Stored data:
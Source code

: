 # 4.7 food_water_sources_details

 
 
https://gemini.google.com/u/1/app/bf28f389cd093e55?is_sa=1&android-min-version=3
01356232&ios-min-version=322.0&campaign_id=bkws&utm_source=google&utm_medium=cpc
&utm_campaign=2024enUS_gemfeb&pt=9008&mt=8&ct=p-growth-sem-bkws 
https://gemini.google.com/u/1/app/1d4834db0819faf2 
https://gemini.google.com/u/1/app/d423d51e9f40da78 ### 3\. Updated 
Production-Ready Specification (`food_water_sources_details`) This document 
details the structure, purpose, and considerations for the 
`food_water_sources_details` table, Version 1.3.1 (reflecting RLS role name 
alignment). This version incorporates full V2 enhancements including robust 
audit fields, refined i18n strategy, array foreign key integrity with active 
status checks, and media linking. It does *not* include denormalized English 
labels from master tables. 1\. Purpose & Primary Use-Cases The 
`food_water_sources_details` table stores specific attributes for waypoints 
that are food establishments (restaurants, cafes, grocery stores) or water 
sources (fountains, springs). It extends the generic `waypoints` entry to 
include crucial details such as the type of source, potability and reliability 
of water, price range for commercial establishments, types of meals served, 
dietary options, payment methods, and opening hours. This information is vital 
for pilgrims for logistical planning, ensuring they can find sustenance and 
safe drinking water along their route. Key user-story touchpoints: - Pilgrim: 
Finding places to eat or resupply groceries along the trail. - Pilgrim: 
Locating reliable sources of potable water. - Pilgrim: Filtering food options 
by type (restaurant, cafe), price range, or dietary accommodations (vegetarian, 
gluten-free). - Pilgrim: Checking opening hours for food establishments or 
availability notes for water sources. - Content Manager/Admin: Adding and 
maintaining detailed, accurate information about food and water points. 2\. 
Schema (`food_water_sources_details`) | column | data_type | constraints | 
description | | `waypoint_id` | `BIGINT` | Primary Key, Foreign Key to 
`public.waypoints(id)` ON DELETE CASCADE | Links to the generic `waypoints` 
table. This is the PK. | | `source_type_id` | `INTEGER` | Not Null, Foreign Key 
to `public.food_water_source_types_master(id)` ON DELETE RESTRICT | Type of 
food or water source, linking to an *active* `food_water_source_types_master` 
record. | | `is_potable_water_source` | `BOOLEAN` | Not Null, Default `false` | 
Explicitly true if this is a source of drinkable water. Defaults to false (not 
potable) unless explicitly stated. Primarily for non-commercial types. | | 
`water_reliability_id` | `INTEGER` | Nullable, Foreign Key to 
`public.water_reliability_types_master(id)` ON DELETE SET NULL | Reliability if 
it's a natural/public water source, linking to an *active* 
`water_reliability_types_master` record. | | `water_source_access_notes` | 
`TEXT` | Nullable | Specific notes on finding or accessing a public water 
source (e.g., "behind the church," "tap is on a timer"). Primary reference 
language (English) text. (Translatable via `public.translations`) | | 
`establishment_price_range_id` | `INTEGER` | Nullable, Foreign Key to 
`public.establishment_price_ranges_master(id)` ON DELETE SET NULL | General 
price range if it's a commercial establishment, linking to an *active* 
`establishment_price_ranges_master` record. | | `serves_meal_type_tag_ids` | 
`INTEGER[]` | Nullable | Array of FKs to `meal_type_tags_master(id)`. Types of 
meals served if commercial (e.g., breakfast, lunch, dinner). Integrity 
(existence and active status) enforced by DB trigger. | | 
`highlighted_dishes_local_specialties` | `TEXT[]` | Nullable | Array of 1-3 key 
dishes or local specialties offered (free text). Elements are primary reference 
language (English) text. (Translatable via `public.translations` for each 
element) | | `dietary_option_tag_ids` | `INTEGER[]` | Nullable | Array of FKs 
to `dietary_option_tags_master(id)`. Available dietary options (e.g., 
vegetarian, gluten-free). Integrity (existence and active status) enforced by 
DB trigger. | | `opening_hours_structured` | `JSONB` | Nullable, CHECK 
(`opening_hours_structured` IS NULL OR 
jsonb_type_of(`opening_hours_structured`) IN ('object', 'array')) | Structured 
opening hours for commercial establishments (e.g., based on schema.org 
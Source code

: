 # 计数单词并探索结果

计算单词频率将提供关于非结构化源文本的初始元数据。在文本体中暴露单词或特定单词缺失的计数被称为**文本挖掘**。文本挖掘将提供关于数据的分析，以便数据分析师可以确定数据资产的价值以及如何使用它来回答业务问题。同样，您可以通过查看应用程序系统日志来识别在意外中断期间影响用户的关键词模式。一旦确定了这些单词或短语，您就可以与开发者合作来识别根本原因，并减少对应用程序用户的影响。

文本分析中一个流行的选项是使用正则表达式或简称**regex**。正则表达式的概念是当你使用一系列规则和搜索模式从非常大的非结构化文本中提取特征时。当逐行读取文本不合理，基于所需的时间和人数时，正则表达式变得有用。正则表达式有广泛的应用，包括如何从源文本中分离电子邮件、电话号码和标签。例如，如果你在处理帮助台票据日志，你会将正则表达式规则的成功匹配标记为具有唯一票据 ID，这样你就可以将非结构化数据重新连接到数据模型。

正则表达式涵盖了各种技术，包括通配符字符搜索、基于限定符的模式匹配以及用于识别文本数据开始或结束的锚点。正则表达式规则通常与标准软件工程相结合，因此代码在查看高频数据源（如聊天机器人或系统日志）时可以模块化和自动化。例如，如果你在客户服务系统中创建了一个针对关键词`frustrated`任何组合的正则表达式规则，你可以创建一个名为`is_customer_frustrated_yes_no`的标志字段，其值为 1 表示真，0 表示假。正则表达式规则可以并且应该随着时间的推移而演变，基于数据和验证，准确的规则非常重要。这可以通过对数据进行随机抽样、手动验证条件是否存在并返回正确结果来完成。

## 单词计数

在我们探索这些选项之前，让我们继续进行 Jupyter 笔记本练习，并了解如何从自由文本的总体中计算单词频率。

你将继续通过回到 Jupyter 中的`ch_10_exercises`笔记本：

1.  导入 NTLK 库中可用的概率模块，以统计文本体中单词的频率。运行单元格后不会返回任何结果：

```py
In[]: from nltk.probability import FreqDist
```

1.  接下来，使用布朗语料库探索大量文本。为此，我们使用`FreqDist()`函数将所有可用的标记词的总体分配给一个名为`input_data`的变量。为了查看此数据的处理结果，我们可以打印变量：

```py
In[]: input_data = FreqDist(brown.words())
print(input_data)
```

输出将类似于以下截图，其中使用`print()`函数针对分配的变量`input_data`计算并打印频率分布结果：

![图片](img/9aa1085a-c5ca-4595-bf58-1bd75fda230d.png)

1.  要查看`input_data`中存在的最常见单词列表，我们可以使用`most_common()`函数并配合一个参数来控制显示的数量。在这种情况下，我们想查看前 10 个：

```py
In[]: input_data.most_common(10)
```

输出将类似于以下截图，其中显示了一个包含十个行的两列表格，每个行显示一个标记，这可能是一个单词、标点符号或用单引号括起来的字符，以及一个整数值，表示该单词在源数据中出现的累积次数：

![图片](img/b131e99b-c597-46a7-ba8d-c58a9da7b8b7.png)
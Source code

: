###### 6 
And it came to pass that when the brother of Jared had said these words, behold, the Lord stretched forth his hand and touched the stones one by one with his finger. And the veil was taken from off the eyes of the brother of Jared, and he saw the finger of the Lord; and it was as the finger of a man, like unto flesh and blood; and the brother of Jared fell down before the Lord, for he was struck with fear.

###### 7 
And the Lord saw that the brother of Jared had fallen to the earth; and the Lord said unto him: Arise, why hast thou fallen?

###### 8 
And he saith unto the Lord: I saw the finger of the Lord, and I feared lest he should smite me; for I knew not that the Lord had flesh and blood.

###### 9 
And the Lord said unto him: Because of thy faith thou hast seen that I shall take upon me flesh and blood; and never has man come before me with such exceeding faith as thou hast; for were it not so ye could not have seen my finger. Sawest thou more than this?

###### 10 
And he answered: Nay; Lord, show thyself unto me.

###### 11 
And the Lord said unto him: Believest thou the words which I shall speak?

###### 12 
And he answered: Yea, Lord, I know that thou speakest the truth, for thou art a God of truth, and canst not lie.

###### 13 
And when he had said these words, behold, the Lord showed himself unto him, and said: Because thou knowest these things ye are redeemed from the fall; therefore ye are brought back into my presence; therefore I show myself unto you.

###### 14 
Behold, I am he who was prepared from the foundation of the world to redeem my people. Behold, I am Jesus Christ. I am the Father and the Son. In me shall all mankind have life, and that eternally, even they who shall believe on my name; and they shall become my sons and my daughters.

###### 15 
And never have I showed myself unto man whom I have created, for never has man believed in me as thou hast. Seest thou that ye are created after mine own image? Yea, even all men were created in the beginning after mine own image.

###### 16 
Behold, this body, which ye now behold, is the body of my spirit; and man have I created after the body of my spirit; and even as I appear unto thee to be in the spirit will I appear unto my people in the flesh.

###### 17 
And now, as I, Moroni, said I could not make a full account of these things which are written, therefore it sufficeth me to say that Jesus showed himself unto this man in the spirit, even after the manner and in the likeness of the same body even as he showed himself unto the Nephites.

What to work on: Begin at the first line of the records above and quote every line verbatim through the one that contains "data_type | constraints |".

Answer for the task:
Source code

: # 4.7 food_water_sources_details

 
 
https://gemini.google.com/u/1/app/bf28f389cd093e55?is_sa=1&android-min-version=3
01356232&ios-min-version=322.0&campaign_id=bkws&utm_source=google&utm_medium=cpc
&utm_campaign=2024enUS_gemfeb&pt=9008&mt=8&ct=p-growth-sem-bkws 
https://gemini.google.com/u/1/app/1d4834db0819faf2 
https://gemini.google.com/u/1/app/d423d51e9f40da78 ### 3\. Updated 
Production-Ready Specification (`food_water_sources_details`) This document 
details the structure, purpose, and considerations for the 
`food_water_sources_details` table, Version 1.3.1 (reflecting RLS role name 
alignment). This version incorporates full V2 enhancements including robust 
audit fields, refined i18n strategy, array foreign key integrity with active 
status checks, and media linking. It does *not* include denormalized English 
labels from master tables. 1\. Purpose & Primary Use-Cases The 
`food_water_sources_details` table stores specific attributes for waypoints 
that are food establishments (restaurants, cafes, grocery stores) or water 
sources (fountains, springs). It extends the generic `waypoints` entry to 
include crucial details such as the type of source, potability and reliability 
of water, price range for commercial establishments, types of meals served, 
dietary options, payment methods, and opening hours. This information is vital 
for pilgrims for logistical planning, ensuring they can find sustenance and 
safe drinking water along their route. Key user-story touchpoints: - Pilgrim: 
Finding places to eat or resupply groceries along the trail. - Pilgrim: 
Locating reliable sources of potable water. - Pilgrim: Filtering food options 
by type (restaurant, cafe), price range, or dietary accommodations (vegetarian, 
gluten-free). - Pilgrim: Checking opening hours for food establishments or 
availability notes for water sources. - Content Manager/Admin: Adding and 
maintaining detailed, accurate information about food and water points. 2\. 
Schema (`food_water_sources_details`) | column | data_type | constraints | 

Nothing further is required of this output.